As a reminder, a conventional mortgage is one that’s not guaranteed or insured by the federal government. Most conventional mortgages are “conforming” meaning they meet the requirements to be sold to Fannie Mae or Freddie Mac, the two main government-sponsored enterprises that purchase mortgages from lenders and sell them to investors.
For first-time home buyers, the minimum down payment can be as low as 3%, otherwise, it's typically 5%.
If you are putting down <20%, you will likely be required to obtain private mortgage insurance (PMI). PMI can be paid by the borrower (upfront or monthly); or by the lender. If paid by the lender, it is typically built into the interest rate they charge in order to cover their costs. If paid by the borrower, you can request that it be removed when you reach 20% equity in your home (which can happen through a combination of paying down principal and/or appreciation of the home value). If you pay upfront PMI, you don’t need to worry about getting it cancelled but if you sell the home or refinance early, you won’t get a refund.

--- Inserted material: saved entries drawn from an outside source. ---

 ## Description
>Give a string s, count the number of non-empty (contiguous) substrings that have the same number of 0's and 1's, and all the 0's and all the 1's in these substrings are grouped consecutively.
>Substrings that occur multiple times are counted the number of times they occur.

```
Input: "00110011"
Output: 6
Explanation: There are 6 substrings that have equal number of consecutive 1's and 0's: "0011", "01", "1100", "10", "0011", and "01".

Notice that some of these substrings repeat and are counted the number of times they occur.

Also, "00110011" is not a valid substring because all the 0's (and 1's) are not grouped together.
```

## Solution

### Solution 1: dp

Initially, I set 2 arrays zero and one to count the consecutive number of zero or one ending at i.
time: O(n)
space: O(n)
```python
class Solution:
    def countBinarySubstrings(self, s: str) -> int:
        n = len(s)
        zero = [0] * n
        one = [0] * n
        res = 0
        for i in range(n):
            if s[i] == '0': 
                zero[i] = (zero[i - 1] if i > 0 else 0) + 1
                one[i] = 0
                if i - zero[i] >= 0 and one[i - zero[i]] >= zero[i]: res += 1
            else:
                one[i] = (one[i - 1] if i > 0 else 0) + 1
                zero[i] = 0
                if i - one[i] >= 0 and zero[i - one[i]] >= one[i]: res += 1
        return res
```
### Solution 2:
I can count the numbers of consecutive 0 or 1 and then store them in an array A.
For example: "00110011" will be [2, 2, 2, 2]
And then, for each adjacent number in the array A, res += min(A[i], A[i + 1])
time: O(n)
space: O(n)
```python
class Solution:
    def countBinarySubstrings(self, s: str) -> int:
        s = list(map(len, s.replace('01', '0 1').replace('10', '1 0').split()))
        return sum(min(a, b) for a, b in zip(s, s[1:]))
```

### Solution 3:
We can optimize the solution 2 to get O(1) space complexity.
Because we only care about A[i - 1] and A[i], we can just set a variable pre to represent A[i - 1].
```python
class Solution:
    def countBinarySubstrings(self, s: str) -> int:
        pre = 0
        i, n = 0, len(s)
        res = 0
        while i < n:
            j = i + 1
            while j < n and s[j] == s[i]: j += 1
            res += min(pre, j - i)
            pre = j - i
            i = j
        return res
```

Jumbo loans have the highest down payment requirements because they are not insured by the federal government and not eligible for purchase by government sponsored entities. The lenders that hold these loans on their balance sheet typically mitigate their risk by requiring higher down payments. That being said, there are lenders that offer 10% down payment jumbo products, and some even as low as 5% for certain professions such as doctors that have high and steady projected income growth.
For down payments below 20%, lenders will offset their risk through a combination of higher interest rates and/or PMI. They may also establish certain reserve requirements (i.e., 6 – 12 months of housing expenses in liquid savings) and require higher credit scores and stricter debt ratio limits. Even if a lender says that it doesn’t require PMI, you should compare the cost and terms to a 20% down payment version of the product to see how the lender is offsetting the increased risk, i.e., through a higher rate, higher reserves, or stricter underwriting criteria. However, given the overall low mortgage rate environment, interest rates on these products are currently lower than rates on high down payment mortgages were in past years, making it more compelling than ever before to look into low down payment options vs. the alternative of waiting and saving further.
VA loans are only available to veterans, active-duty military members, and their surviving spouses. VA loans have a 0% down payment requirement and do not require mortgage insurance. The VA charges a funding fee to help fund the program. Certain groups (surviving spouses, those on VA disability, and Purple Heart recipients serving in an active-duty capacity) are exempt from paying the funding fee, but most are required to pay it. The funding fee ranges from 1.25% to 3.3% of the loan amount and varies based on how much your down payment is, whether you’re buying a home or refinancing, and which branch you served in.
FHA loans, which are backed by the Federal Housing Administration, offer the ability to get approved with a credit score as low as 580 and a minimum down payment of 3.5%. If your credit score is below 580, the minimum down payment increases to 10.0%. FHA loans carry an upfront Mortgage Insurance Premium of 1.75% regardless of term or LTV. They also carry an annual MIP of 0.45% - 1.05% depending on term, LTV, and loan size. The annual MIP is cancelled after 11 years if the original LTV was less than 90%; otherwise, it is paid for the life of the loan.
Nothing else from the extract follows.